Eine Bewegung wiederholt sich mehrmals in Shang-Chi and the Legend of the Ten Rings: Bevor sich die Figuren im Kampf begegnen, fahren sie mit einem Fuß kreisförmig über den Boden. Sie machen sich mit ihrer Umgebung vertraut, balancieren ihren Körper aus und fokussieren sich auf ihr Gegenüber. Es ist eine Bewegung, wie man sie vor allem aus Martial-Arts-Filmen kennt. Shang-Chi kann sie gar nicht oft genug nacheifern. Es ist dem Film anzusehen, wie stolz er darauf ist, sie selbst auszuführen.

Shang-Chi and the Legend of the Ten Rings, der neuste Eintrag im Marvel Cinematic Unvierse bricht die Schranken des Superhelden-Franchise auf und wagt sich in eine Fantasiewelt, die unter anderem von chinesischen Wuxia-Filmen inspiriert ist. Hier kommt es zu furiosen Schwertkämpfen und übernatürlichen Erscheinungen – verschwunden sind die trostlosen Flughäfen und Autobahnen, die Captain Americas jüngere MCU-Abenteuer begleitet haben.
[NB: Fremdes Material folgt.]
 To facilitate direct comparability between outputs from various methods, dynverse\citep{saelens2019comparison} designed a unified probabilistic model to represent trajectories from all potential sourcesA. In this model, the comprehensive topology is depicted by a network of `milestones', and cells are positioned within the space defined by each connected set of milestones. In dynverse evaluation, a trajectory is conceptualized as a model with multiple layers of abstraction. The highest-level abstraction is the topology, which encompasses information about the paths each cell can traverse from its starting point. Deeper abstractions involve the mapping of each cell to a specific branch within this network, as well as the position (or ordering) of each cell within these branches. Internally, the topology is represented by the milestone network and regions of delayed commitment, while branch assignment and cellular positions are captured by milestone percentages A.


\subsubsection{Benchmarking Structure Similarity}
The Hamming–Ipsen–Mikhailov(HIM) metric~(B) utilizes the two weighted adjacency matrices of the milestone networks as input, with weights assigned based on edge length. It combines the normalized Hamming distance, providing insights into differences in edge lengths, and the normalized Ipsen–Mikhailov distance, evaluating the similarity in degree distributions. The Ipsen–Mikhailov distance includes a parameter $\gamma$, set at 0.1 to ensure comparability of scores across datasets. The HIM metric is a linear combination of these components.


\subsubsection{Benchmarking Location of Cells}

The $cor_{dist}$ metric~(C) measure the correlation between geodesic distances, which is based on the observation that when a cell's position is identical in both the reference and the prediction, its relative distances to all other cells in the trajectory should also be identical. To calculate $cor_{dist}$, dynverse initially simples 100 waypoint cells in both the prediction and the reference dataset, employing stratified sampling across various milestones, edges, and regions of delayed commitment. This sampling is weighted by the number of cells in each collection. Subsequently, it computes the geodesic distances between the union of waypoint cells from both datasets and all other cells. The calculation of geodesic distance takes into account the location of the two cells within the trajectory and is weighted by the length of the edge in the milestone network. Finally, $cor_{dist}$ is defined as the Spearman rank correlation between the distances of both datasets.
Shang-Chi and the Legend of the Ten rings lädt zum Staunen ein.

Der erste Marvel-Film mit einem asiatischen Hauptdarsteller – die Ehre geht an den aus der kanadischen Sitcom Kim’s Convenience bekannten Simu Liu – will das vertraute Universum in eine neue Richtung bewegen und stellt uns zahlreiche Figuren, Schauplätze und weitere Elemente vor, die wir im MCU noch nie zuvor gesehen haben. Den einengenden Mustern, unter dem schon seine Vorgänger gelitten haben, kann Shang-Chi trotzdem nicht entkommen. Aufbruch und Niederlage gehen Hand in Hand.

Mit Short Term 12-Regisseur Destin Daniel Cretton auf dem Regiestuhl galt Shang-Chi and the Legend of the Ten Rings als einer der großen Hoffnungsträger der vierten MCU-Phase. Dank der spannenden Talente vor und hinter der Kamera ist der Film definitiv einen Blick wert, jedoch weit von dem großen Wurf entfernt, der er hätte sein können. Für jeden Schritt, den Shang-Chi im MCU-Kontext nach vorne geht, bewegt er sich filmisch einen zurück, bis wir wieder in einem austauschbaren CGI-Finale angekommen sind.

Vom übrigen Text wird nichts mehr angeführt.